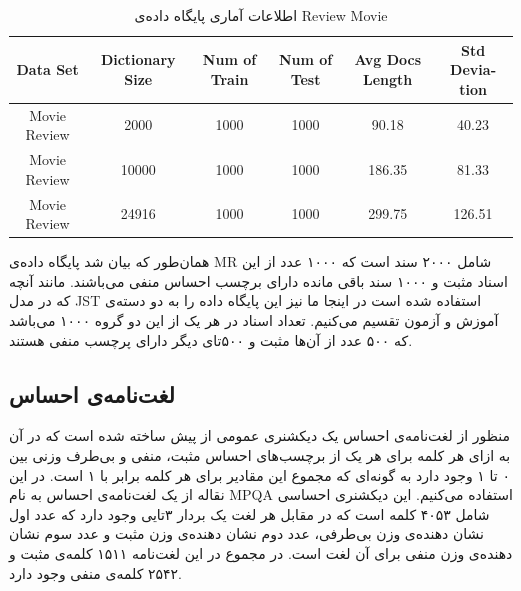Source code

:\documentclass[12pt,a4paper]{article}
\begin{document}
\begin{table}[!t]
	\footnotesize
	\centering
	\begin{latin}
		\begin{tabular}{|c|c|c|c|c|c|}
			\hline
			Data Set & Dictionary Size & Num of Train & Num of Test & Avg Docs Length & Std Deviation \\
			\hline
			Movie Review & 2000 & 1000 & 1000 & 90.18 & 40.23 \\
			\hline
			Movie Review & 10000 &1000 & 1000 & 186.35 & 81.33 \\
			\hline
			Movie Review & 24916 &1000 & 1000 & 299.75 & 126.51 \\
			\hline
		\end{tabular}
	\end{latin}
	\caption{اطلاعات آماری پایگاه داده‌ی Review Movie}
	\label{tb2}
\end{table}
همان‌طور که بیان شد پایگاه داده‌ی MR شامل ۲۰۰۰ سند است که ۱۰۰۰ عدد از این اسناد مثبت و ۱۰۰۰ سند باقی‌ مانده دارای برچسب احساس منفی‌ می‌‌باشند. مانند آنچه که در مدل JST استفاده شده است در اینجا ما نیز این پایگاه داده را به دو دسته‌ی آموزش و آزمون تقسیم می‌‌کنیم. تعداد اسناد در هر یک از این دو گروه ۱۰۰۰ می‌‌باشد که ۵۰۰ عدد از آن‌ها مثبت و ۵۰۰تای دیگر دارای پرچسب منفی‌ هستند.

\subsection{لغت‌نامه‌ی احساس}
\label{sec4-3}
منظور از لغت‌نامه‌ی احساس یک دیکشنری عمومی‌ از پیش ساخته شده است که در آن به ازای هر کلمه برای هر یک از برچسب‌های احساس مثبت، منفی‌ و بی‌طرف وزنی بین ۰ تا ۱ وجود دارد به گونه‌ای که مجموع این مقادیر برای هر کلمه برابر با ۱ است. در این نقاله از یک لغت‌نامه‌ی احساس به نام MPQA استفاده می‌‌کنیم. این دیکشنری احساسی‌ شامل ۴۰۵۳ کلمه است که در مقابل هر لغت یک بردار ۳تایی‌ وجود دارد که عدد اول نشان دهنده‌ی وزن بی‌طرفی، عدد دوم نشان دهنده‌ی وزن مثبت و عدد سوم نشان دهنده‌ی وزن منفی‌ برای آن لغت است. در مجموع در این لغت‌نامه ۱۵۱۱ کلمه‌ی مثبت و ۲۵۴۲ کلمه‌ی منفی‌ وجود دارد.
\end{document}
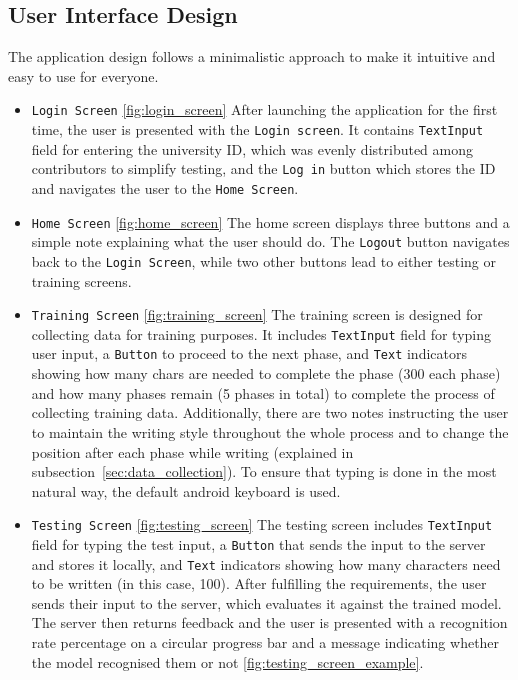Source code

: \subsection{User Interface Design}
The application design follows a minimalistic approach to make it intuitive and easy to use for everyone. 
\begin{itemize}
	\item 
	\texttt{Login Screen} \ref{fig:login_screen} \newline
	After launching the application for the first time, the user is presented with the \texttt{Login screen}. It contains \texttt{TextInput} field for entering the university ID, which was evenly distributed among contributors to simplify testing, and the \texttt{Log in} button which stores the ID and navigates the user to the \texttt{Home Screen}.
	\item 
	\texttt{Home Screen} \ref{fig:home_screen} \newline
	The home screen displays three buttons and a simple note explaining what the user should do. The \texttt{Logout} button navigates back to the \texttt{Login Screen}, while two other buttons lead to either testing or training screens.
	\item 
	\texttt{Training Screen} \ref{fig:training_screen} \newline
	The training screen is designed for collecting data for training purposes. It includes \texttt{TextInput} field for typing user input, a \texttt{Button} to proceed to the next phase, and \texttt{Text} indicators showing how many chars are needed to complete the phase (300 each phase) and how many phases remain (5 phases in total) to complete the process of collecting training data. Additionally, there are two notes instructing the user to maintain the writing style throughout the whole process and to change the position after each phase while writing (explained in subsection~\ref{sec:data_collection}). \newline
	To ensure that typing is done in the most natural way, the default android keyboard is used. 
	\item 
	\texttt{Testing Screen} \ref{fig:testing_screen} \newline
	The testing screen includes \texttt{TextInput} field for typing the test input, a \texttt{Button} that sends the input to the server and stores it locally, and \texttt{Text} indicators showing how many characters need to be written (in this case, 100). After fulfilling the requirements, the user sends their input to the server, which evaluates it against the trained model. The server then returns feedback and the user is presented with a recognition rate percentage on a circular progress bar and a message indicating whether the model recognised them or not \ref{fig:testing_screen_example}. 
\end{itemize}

──────

◆ TASK OBJECTIVE ◆
When you copy the records above, keep every word exact and drop the pictures.

◆ COMPLETED TASK ◆
Source code

:\documentclass[12pt,a4paper]{article}
\begin{document}
\begin{table}[!t]
	\footnotesize
	\centering
	\begin{latin}
		\begin{tabular}{|c|c|c|c|c|c|}
			\hline
			Data Set & Dictionary Size & Num of Train & Num of Test & Avg Docs Length & Std Deviation \\
			\hline
			Movie Review & 2000 & 1000 & 1000 & 90.18 & 40.23 \\
			\hline
			Movie Review & 10000 &1000 & 1000 & 186.35 & 81.33 \\
			\hline
			Movie Review & 24916 &1000 & 1000 & 299.75 & 126.51 \\
			\hline
		\end{tabular}
	\end{latin}
	\caption{اطلاعات آماری پایگاه داده‌ی Review Movie}
	\label{tb2}
\end{table}
همان‌طور که بیان شد پایگاه داده‌ی MR شامل ۲۰۰۰ سند است که ۱۰۰۰ عدد از این اسناد مثبت و ۱۰۰۰ سند باقی‌ مانده دارای برچسب احساس منفی‌ می‌‌باشند. مانند آنچه که در مدل JST استفاده شده است در اینجا ما نیز این پایگاه داده را به دو دسته‌ی آموزش و آزمون تقسیم می‌‌کنیم. تعداد اسناد در هر یک از این دو گروه ۱۰۰۰ می‌‌باشد که ۵۰۰ عدد از آن‌ها مثبت و ۵۰۰تای دیگر دارای پرچسب منفی‌ هستند.

\subsection{لغت‌نامه‌ی احساس}
\label{sec4-3}
منظور از لغت‌نامه‌ی احساس یک دیکشنری عمومی‌ از پیش ساخته شده است که در آن به ازای هر کلمه برای هر یک از برچسب‌های احساس مثبت، منفی‌ و بی‌طرف وزنی بین ۰ تا ۱ وجود دارد به گونه‌ای که مجموع این مقادیر برای هر کلمه برابر با ۱ است. در این نقاله از یک لغت‌نامه‌ی احساس به نام MPQA استفاده می‌‌کنیم. این دیکشنری احساسی‌ شامل ۴۰۵۳ کلمه است که در مقابل هر لغت یک بردار ۳تایی‌ وجود دارد که عدد اول نشان دهنده‌ی وزن بی‌طرفی، عدد دوم نشان دهنده‌ی وزن مثبت و عدد سوم نشان دهنده‌ی وزن منفی‌ برای آن لغت است. در مجموع در این لغت‌نامه ۱۵۱۱ کلمه‌ی مثبت و ۲۵۴۲ کلمه‌ی منفی‌ وجود دارد.
\end{document}
Source code

: \subsection{User Interface Design}
The application design follows a minimalistic approach to make it intuitive and easy to use for everyone. 
\begin{itemize}
	\item 
	\texttt{Login Screen} \ref{fig:login_screen} \newline
	After launching the application for the first time, the user is presented with the \texttt{Login screen}. It contains \texttt{TextInput} field for entering the university ID, which was evenly distributed among contributors to simplify testing, and the \texttt{Log in} button which stores the ID and navigates the user to the \texttt{Home Screen}.
	\item 
	\texttt{Home Screen} \ref{fig:home_screen} \newline
	The home screen displays three buttons and a simple note explaining what the user should do. The \texttt{Logout} button navigates back to the \texttt{Login Screen}, while two other buttons lead to either testing or training screens.
	\item 
	\texttt{Training Screen} \ref{fig:training_screen} \newline
	The training screen is designed for collecting data for training purposes. It includes \texttt{TextInput} field for typing user input, a \texttt{Button} to proceed to the next phase, and \texttt{Text} indicators showing how many chars are needed to complete the phase (300 each phase) and how many phases remain (5 phases in total) to complete the process of collecting training data. Additionally, there are two notes instructing the user to maintain the writing style throughout the whole process and to change the position after each phase while writing (explained in subsection~\ref{sec:data_collection}). \newline
	To ensure that typing is done in the most natural way, the default android keyboard is used. 
	\item 
	\texttt{Testing Screen} \ref{fig:testing_screen} \newline
	The testing screen includes \texttt{TextInput} field for typing the test input, a \texttt{Button} that sends the input to the server and stores it locally, and \texttt{Text} indicators showing how many characters need to be written (in this case, 100). After fulfilling the requirements, the user sends their input to the server, which evaluates it against the trained model. The server then returns feedback and the user is presented with a recognition rate percentage on a circular progress bar and a message indicating whether the model recognised them or not \ref{fig:testing_screen_example}. 
\end{itemize}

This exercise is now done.